The Scottish Government believes that the term "fair" is generally well understood, but that it is something the Scottish Land Commissioners may provide further guidance on in relation to changing contexts and particular circumstances.

Principle 2 - Analysis summary

National NGOs were particularly supportive of Principle 2 in terms of its focus on broadening the pattern of land ownership, the inclusion of "tenure", and the mention of the role of charitable bodies in managing Scotland's natural and built heritage.

A recurring view amongst those opposing the Principle was that diversity of ownership does not link directly with diversity of land use or management. Some respondents considered the Principle to be overly ideological and detracting attention from what they identified as the key issue of stewardship of land, how it is used rather than how it is owned.

Scottish Government Response

In line with some of the responses, we have removed the term "widely dispersed" from principle 2, as we agree this was an ambiguous term. The principle now focusses on encouraging a more diverse pattern of land ownership and tenure, with more opportunities for citizens to own, lease and have access to land.

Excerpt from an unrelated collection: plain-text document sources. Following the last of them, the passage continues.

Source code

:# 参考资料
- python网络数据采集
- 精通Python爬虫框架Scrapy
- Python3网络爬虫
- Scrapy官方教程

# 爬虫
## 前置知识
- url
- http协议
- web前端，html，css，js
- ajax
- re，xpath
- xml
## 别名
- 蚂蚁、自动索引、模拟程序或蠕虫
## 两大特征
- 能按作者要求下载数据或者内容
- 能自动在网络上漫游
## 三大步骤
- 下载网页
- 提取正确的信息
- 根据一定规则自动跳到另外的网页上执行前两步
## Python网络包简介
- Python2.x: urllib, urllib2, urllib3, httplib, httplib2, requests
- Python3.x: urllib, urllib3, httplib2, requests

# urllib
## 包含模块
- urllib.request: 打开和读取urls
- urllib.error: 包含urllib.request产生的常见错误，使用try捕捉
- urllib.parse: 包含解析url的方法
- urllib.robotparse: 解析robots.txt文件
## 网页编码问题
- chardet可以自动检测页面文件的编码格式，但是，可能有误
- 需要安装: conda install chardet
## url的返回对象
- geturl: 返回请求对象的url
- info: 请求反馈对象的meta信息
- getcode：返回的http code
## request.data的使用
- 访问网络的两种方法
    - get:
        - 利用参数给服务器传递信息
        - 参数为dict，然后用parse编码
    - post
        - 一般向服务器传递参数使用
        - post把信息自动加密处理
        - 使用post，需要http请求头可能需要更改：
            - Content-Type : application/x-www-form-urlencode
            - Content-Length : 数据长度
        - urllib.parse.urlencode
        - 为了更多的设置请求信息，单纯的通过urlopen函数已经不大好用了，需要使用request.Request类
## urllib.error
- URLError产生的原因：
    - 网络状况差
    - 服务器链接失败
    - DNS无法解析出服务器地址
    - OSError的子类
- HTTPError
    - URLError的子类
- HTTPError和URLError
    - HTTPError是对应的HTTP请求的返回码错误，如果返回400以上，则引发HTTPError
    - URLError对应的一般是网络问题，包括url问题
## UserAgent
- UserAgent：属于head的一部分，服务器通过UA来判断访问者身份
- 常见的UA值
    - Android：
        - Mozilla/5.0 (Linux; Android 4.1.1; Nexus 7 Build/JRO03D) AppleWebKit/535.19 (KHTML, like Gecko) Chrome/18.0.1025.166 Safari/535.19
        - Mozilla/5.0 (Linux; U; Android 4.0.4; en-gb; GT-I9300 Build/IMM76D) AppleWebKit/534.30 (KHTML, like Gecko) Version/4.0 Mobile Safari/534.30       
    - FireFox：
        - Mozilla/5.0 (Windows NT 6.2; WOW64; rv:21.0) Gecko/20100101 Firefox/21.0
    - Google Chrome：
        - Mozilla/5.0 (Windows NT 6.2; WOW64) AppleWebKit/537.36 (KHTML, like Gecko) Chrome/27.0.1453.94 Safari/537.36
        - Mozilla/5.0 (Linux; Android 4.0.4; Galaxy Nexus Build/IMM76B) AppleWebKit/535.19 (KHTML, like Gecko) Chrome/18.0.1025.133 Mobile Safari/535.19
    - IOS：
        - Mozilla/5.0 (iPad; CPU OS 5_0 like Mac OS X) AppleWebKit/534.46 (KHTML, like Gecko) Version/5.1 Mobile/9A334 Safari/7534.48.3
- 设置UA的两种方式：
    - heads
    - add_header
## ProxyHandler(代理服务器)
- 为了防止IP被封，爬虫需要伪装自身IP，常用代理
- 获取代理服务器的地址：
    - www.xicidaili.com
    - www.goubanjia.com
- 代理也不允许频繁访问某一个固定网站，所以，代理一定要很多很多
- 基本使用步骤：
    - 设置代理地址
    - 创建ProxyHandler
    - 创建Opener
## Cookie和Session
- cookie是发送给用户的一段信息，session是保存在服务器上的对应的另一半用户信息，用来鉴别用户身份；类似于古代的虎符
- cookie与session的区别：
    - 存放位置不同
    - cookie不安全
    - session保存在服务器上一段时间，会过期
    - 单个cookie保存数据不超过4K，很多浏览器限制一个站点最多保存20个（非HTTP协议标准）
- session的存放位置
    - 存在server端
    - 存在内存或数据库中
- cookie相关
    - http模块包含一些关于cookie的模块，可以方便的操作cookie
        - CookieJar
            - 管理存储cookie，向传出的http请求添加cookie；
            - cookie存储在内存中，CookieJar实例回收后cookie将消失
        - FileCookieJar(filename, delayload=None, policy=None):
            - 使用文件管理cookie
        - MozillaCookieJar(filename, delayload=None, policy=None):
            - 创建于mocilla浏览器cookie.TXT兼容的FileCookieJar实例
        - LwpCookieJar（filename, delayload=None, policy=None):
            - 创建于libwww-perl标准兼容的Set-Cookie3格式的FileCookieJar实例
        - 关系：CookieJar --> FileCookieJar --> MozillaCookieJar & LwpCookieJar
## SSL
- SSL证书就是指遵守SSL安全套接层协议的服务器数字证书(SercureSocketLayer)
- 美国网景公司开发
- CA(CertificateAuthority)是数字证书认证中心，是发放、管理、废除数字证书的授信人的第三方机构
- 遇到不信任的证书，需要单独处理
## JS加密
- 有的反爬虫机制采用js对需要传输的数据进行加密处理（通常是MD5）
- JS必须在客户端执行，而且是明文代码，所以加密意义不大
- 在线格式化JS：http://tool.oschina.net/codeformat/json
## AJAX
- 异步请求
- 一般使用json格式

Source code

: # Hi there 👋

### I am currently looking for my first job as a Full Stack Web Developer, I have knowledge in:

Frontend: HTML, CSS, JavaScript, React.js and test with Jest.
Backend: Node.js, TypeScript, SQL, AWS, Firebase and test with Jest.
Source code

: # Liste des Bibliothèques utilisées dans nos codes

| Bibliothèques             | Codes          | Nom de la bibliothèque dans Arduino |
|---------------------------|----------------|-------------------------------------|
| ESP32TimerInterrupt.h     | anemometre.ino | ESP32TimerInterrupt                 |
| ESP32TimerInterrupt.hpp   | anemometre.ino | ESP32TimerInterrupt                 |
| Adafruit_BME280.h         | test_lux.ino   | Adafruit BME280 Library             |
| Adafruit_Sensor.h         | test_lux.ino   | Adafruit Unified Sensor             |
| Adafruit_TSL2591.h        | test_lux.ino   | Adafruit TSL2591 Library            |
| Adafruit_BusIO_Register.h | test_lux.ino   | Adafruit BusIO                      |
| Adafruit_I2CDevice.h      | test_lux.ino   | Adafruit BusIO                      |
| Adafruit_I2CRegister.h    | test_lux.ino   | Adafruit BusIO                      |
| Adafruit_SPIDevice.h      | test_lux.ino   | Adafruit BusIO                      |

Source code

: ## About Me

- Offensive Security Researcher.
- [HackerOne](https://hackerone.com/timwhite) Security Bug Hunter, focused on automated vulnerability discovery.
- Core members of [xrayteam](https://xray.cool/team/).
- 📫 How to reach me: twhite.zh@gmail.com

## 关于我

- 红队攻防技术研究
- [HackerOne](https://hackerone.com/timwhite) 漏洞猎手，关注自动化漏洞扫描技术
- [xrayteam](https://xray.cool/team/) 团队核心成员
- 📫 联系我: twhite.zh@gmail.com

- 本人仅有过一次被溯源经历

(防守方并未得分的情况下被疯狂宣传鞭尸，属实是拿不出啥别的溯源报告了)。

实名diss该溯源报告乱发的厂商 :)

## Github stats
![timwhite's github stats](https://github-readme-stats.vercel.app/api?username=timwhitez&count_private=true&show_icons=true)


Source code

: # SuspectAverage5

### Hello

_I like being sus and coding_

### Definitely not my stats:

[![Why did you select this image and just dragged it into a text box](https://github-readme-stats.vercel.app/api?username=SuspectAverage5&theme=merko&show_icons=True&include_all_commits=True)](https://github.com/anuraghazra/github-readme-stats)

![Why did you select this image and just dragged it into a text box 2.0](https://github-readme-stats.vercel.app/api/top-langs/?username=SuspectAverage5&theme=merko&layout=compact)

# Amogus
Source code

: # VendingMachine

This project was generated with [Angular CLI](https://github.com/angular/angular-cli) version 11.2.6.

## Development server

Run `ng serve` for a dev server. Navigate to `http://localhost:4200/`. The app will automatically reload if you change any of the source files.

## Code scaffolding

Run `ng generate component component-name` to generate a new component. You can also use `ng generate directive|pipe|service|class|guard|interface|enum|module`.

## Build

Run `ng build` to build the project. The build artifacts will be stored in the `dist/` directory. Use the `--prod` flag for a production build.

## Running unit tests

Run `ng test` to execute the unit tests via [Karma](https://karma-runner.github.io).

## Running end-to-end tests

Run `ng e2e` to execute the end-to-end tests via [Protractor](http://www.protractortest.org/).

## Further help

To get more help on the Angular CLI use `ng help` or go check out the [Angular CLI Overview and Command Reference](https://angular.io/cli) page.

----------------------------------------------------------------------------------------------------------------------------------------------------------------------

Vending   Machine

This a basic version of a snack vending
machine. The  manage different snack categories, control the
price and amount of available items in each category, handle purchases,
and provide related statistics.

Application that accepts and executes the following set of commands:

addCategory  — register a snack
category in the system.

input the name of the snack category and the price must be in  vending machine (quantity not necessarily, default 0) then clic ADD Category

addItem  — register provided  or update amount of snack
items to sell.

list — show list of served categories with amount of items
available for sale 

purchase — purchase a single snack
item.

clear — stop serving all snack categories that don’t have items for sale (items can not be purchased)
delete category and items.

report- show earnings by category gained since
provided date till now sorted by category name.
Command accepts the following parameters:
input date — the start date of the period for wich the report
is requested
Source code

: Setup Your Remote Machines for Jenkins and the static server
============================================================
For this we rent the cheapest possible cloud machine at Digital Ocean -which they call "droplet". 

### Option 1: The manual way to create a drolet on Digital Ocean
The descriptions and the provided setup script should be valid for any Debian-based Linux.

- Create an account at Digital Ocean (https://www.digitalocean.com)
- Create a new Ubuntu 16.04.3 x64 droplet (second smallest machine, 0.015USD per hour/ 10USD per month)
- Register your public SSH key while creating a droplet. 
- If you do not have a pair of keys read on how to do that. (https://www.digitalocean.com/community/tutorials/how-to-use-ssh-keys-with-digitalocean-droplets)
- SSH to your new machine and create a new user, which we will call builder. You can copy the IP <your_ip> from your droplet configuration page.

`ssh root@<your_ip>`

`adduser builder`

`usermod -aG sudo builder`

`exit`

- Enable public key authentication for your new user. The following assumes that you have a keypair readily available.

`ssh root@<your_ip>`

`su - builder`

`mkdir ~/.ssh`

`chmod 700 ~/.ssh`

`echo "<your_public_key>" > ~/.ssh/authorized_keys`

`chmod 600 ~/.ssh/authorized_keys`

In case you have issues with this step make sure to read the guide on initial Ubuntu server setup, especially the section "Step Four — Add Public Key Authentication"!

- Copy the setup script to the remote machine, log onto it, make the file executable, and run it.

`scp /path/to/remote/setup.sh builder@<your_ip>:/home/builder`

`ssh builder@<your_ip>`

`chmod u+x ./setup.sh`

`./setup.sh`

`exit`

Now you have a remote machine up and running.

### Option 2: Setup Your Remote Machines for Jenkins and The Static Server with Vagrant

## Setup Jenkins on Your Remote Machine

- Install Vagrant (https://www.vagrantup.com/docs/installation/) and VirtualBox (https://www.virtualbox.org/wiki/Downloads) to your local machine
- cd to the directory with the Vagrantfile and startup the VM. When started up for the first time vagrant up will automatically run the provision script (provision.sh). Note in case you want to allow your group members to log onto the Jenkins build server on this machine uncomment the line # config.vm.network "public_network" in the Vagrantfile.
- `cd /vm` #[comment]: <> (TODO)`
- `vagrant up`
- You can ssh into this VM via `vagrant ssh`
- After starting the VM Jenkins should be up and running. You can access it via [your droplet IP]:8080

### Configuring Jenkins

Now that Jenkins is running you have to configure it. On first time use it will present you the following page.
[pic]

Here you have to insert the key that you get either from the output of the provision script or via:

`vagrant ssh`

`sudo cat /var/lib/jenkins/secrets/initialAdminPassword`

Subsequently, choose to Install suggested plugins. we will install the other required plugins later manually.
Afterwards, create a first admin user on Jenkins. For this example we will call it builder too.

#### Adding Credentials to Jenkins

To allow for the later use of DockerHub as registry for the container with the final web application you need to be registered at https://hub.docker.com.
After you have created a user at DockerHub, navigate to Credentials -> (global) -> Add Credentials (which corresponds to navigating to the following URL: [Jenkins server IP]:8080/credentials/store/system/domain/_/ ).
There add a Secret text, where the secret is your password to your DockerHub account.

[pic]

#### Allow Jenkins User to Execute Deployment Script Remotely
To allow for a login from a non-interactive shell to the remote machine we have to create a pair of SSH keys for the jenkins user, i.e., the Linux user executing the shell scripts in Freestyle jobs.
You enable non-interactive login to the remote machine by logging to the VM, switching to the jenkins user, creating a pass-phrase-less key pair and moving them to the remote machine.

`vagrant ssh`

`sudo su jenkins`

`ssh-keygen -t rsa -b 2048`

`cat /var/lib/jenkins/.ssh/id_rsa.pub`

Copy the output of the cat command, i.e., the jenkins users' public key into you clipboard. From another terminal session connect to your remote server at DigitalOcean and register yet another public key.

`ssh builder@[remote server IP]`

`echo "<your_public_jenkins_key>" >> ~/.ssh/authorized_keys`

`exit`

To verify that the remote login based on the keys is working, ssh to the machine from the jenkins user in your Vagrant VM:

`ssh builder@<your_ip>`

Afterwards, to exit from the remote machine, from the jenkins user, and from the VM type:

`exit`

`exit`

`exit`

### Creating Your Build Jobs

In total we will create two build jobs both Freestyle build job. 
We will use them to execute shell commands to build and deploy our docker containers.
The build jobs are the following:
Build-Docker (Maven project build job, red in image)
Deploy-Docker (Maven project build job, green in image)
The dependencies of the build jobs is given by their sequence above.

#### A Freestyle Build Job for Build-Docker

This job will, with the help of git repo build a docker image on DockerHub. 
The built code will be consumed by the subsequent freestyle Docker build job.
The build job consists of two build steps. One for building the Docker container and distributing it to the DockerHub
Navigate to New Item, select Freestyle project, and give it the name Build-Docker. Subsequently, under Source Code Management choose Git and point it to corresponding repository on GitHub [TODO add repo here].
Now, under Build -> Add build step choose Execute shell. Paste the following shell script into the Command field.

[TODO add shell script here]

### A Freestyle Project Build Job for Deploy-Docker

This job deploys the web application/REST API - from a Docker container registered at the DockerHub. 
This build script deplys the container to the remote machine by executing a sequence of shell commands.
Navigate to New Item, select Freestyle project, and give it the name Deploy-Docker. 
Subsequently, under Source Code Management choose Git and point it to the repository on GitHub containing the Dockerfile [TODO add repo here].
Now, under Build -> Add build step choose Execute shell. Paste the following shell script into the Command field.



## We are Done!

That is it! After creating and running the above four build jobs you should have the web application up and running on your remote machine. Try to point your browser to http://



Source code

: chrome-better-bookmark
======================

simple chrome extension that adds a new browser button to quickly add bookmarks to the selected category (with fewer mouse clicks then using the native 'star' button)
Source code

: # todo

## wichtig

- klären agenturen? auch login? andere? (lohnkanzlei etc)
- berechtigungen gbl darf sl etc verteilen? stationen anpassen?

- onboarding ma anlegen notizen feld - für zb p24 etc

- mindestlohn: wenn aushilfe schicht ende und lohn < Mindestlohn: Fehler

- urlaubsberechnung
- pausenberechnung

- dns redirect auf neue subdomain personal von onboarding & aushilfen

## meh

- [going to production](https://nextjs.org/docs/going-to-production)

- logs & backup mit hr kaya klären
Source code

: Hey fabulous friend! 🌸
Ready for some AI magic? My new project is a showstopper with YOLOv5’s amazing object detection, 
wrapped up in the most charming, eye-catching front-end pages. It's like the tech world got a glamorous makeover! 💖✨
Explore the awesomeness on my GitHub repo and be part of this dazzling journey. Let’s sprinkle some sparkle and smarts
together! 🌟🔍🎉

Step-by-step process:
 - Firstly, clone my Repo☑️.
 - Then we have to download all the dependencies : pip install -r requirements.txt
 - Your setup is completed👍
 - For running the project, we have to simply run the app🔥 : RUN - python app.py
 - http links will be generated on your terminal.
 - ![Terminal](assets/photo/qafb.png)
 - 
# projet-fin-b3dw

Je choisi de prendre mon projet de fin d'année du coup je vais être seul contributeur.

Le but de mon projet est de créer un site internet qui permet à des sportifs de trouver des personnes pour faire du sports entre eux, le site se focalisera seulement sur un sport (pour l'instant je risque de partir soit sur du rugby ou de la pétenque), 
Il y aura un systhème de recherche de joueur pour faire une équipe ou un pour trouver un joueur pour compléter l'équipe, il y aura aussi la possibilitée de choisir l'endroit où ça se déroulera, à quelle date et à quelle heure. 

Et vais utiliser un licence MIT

The Scottish Government recognises that a change of ownership, or scale of ownership, does not necessarily bring about a change of use. In addition it recognises that there are many land owners in Scotland who have been adapting and modernising their use of land in response to changing circumstances. These changing circumstances include the wider business environment in which land owners have to operate. They also include working with the Scottish Government's Land Use Strategy and helping to meet the needs of society, for instance through the sale of land for housing, and provision of energy, food, raw materials and industrial production.

However the Scottish Government is of the view that the pattern of land ownership can have a bearing on land use, and remains of the view that there may be occasions when the scale or pattern of land ownership and control can be a barrier to sustainable development. A wide and diverse availability of land and buildings allows businesses, organisations and individuals to pursue projects of all scales and purposes.

The Scottish Government recognises the economy of scale arguments put forward by some respondents. But it also recognises that, for many people, small scale ownership and management are seen as desirable. For instance it can create a sense of independence, responsibility and innovation, as well as providing opportunities for businesses start-ups and new entrants to land use and management.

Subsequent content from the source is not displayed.